作者
Bo Cui, Jinling Li, Wenhan Hou
发表日期
2023/10/21
期刊
Web Information Systems Engineering–WISE 2023: 24th International Conference, Melbourne, VIC, Australia, October 25–27, 2023, Proceedings
卷号
14306
页码范围
189
出版商
Springer Nature
简介
With the situation of cyber security becoming more and more complex, the mining and analysis of Cyber Threat Intelligence (CTI) have become a prominent focus in the field of cyber security. Social media platforms like Twitter, due to their powerful timeliness and extensive coverage, have become valuable data sources for cyber security. However, these data often comprise a substantial amount of invalid and interfering data, posing challenges for existing deep learning models in identifying critical CTI. To address this issue, we propose a novel CTI automatic extraction model, called ATDG, designed for detecting cyber security text and extracting cyber threat entities.
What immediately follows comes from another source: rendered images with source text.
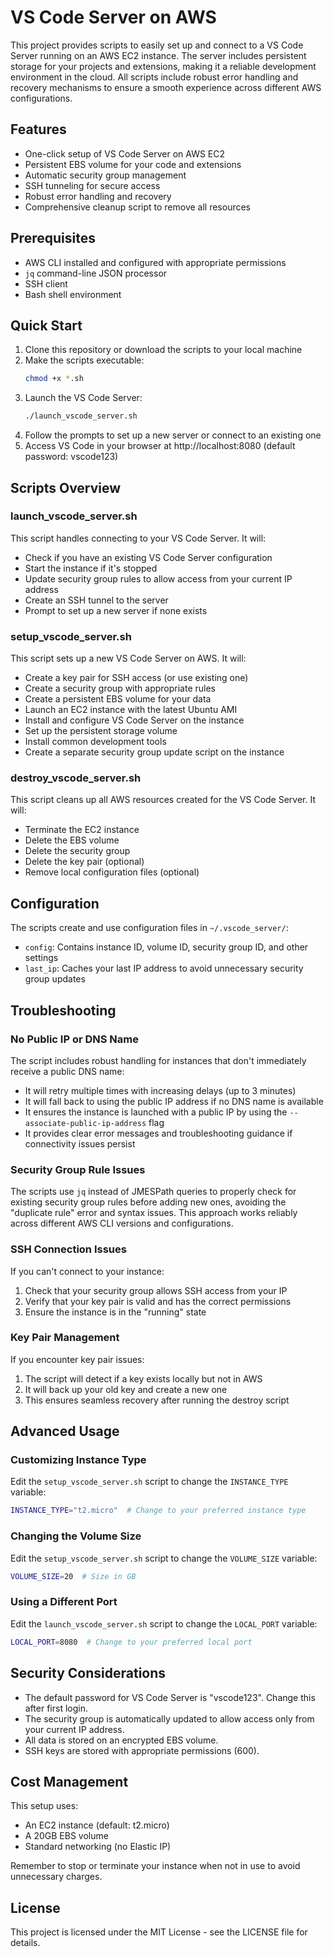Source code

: # VS Code Server on AWS

This project provides scripts to easily set up and connect to a VS Code Server running on an AWS EC2 instance. The server includes persistent storage for your projects and extensions, making it a reliable development environment in the cloud. All scripts include robust error handling and recovery mechanisms to ensure a smooth experience across different AWS configurations.

## Features

- One-click setup of VS Code Server on AWS EC2
- Persistent EBS volume for your code and extensions
- Automatic security group management
- SSH tunneling for secure access
- Robust error handling and recovery
- Comprehensive cleanup script to remove all resources

## Prerequisites

- AWS CLI installed and configured with appropriate permissions
- `jq` command-line JSON processor
- SSH client
- Bash shell environment

## Quick Start

1. Clone this repository or download the scripts to your local machine
2. Make the scripts executable:
   ```bash
   chmod +x *.sh
   ```
3. Launch the VS Code Server:
   ```bash
   ./launch_vscode_server.sh
   ```
4. Follow the prompts to set up a new server or connect to an existing one
5. Access VS Code in your browser at http://localhost:8080 (default password: vscode123)

## Scripts Overview

### launch_vscode_server.sh

This script handles connecting to your VS Code Server. It will:

- Check if you have an existing VS Code Server configuration
- Start the instance if it's stopped
- Update security group rules to allow access from your current IP address
- Create an SSH tunnel to the server
- Prompt to set up a new server if none exists

### setup_vscode_server.sh

This script sets up a new VS Code Server on AWS. It will:

- Create a key pair for SSH access (or use existing one)
- Create a security group with appropriate rules
- Create a persistent EBS volume for your data
- Launch an EC2 instance with the latest Ubuntu AMI
- Install and configure VS Code Server on the instance
- Set up the persistent storage volume
- Install common development tools
- Create a separate security group update script on the instance

### destroy_vscode_server.sh

This script cleans up all AWS resources created for the VS Code Server. It will:

- Terminate the EC2 instance
- Delete the EBS volume
- Delete the security group
- Delete the key pair (optional)
- Remove local configuration files (optional)

## Configuration

The scripts create and use configuration files in `~/.vscode_server/`:

- `config`: Contains instance ID, volume ID, security group ID, and other settings
- `last_ip`: Caches your last IP address to avoid unnecessary security group updates

## Troubleshooting

### No Public IP or DNS Name

The script includes robust handling for instances that don't immediately receive a public DNS name:
- It will retry multiple times with increasing delays (up to 3 minutes)
- It will fall back to using the public IP address if no DNS name is available
- It ensures the instance is launched with a public IP by using the `--associate-public-ip-address` flag
- It provides clear error messages and troubleshooting guidance if connectivity issues persist

### Security Group Rule Issues

The scripts use `jq` instead of JMESPath queries to properly check for existing security group rules before adding new ones, avoiding the "duplicate rule" error and syntax issues. This approach works reliably across different AWS CLI versions and configurations.

### SSH Connection Issues

If you can't connect to your instance:
1. Check that your security group allows SSH access from your IP
2. Verify that your key pair is valid and has the correct permissions
3. Ensure the instance is in the "running" state

### Key Pair Management

If you encounter key pair issues:
1. The script will detect if a key exists locally but not in AWS
2. It will back up your old key and create a new one
3. This ensures seamless recovery after running the destroy script

## Advanced Usage

### Customizing Instance Type

Edit the `setup_vscode_server.sh` script to change the `INSTANCE_TYPE` variable:

```bash
INSTANCE_TYPE="t2.micro"  # Change to your preferred instance type
```

### Changing the Volume Size

Edit the `setup_vscode_server.sh` script to change the `VOLUME_SIZE` variable:

```bash
VOLUME_SIZE=20  # Size in GB
```

### Using a Different Port

Edit the `launch_vscode_server.sh` script to change the `LOCAL_PORT` variable:

```bash
LOCAL_PORT=8080  # Change to your preferred local port
```

## Security Considerations

- The default password for VS Code Server is "vscode123". Change this after first login.
- The security group is automatically updated to allow access only from your current IP address.
- All data is stored on an encrypted EBS volume.
- SSH keys are stored with appropriate permissions (600).

## Cost Management

This setup uses:
- An EC2 instance (default: t2.micro)
- A 20GB EBS volume
- Standard networking (no Elastic IP)

Remember to stop or terminate your instance when not in use to avoid unnecessary charges.

## License

This project is licensed under the MIT License - see the LICENSE file for details.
Specifically, our model utilizes a Deep Pyramid Convolutional Neural Network (DPCNN) and BIGRU to extract character-level and word-level features from the text, to better extract of semantic information at different levels, which effectively improved out of vocabulary (OOV) problem in threat intelligence. Additionally, we introduce a self-attention mechanism at the encoding layer to enable the model to focus on key features and enhance its performance, which dynamically adjusts the attention given to different features. Furthermore, to address the issue of imbalanced sample distribution, we have incorporated Focal Loss into ATDG, enhancing our model capability to effectively handle data imbalances. Experimental results demonstrate that ATDG (92.49% F1-score and 93.07% F1-score) outperforms the state-of-the-art methods in both tasks, and effectiveness of introducing self-attention mechanism and Focal Loss is also demonstrated.